Work required.
In the data below, find each line carrying the string "example" and copy it out.

Plain-text document sources
______________________________

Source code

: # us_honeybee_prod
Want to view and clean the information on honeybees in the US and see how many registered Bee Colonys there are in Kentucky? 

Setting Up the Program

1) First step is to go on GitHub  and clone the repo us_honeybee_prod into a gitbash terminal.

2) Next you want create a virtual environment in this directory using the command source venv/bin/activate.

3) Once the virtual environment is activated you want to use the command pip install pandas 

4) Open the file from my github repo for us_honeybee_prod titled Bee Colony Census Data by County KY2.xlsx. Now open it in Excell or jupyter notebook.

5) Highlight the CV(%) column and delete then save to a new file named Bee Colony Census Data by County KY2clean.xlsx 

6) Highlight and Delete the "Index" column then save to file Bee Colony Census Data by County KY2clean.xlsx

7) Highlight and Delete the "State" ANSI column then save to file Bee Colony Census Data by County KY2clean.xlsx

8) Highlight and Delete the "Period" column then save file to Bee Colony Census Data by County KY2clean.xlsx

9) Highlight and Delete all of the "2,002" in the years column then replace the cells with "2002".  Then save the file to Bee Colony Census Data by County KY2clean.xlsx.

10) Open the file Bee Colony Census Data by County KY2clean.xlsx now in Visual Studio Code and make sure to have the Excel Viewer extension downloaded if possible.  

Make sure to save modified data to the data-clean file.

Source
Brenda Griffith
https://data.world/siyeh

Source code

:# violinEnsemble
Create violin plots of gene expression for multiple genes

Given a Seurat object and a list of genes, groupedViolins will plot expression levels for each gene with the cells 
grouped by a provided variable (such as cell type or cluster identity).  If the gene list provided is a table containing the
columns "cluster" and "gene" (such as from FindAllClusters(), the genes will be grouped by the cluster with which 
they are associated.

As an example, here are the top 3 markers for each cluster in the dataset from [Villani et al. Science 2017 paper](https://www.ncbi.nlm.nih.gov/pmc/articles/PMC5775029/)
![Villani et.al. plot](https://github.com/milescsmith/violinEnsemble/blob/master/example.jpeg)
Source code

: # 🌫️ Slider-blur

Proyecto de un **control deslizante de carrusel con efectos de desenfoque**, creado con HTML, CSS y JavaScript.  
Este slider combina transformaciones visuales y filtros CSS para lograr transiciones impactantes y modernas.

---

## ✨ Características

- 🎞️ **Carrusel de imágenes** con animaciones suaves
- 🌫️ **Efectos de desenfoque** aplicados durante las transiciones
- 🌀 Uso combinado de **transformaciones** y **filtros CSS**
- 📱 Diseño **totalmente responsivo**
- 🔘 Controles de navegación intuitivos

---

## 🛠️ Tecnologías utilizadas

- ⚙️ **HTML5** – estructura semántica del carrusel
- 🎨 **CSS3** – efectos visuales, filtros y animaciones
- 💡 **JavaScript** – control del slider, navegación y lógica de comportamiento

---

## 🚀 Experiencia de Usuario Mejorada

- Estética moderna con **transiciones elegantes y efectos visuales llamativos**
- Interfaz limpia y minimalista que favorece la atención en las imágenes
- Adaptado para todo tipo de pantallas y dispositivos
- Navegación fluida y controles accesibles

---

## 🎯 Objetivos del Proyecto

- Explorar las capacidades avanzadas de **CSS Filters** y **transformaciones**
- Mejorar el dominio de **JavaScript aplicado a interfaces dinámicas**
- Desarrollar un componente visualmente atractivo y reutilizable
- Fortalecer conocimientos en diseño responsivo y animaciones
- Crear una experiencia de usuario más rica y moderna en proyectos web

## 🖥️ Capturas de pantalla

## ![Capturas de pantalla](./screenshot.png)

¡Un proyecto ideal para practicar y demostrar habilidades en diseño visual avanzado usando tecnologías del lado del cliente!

______________________________

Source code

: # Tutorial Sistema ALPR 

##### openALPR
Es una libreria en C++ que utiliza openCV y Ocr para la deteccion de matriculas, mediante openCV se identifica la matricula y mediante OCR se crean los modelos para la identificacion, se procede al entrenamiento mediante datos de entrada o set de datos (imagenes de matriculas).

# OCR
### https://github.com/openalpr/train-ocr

______________________________

Reply.
As an example, here are the top 3 markers for each cluster in the dataset from [Villani et al. Science 2017 paper](https://www.ncbi.nlm.nih.gov/pmc/articles/PMC5775029/)
![Villani et.al. plot](https://github.com/milescsmith/violinEnsemble/blob/master/example.jpeg)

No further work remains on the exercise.